**What you are asked to do**
Find the number of lines containing the string "locks" in the data. Answer with the number by itself.

Top of Supplied records

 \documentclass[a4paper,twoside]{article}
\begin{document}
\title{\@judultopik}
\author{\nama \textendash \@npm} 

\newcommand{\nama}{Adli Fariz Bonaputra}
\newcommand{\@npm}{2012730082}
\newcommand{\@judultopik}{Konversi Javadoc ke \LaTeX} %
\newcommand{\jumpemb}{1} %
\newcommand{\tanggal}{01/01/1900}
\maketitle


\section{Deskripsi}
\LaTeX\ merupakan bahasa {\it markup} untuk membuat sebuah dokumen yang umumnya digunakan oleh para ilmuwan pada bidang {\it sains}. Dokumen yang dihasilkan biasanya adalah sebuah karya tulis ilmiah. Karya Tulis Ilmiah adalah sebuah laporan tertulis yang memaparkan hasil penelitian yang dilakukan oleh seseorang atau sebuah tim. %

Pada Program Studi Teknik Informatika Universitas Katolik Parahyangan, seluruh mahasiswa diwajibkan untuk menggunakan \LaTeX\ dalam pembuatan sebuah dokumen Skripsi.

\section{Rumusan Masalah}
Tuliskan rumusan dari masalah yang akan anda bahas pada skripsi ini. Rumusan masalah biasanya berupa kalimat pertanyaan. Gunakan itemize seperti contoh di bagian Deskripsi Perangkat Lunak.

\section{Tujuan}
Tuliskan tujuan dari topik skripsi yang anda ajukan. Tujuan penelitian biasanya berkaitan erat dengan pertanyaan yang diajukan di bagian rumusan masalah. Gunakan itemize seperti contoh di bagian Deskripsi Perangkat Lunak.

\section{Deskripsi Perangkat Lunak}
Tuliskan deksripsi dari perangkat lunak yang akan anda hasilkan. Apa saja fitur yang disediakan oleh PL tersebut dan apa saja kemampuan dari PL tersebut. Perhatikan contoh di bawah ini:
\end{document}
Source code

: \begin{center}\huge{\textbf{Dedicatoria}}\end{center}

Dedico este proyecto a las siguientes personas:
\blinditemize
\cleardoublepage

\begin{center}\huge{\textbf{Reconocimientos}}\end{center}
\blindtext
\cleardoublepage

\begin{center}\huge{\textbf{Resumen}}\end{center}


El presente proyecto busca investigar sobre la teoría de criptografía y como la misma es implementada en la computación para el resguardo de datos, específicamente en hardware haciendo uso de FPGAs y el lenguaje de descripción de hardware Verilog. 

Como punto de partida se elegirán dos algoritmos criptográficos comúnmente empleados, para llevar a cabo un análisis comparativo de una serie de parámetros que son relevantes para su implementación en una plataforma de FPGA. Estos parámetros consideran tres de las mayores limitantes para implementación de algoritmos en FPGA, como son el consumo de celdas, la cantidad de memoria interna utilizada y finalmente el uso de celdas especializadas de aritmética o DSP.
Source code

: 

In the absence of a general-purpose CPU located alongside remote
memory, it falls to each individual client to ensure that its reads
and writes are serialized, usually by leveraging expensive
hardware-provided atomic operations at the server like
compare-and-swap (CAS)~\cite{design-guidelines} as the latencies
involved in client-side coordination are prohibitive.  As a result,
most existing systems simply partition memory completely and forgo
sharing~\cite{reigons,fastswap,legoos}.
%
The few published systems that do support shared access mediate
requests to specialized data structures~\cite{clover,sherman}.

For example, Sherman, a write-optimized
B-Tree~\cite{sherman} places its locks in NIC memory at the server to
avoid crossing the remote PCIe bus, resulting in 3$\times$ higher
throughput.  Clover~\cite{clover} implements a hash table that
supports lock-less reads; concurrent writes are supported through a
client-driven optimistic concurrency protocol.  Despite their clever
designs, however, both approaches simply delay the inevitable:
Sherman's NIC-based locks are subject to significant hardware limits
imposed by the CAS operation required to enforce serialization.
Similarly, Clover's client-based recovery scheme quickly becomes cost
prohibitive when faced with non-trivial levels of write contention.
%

Bottom of Supplied records

**Reply**
2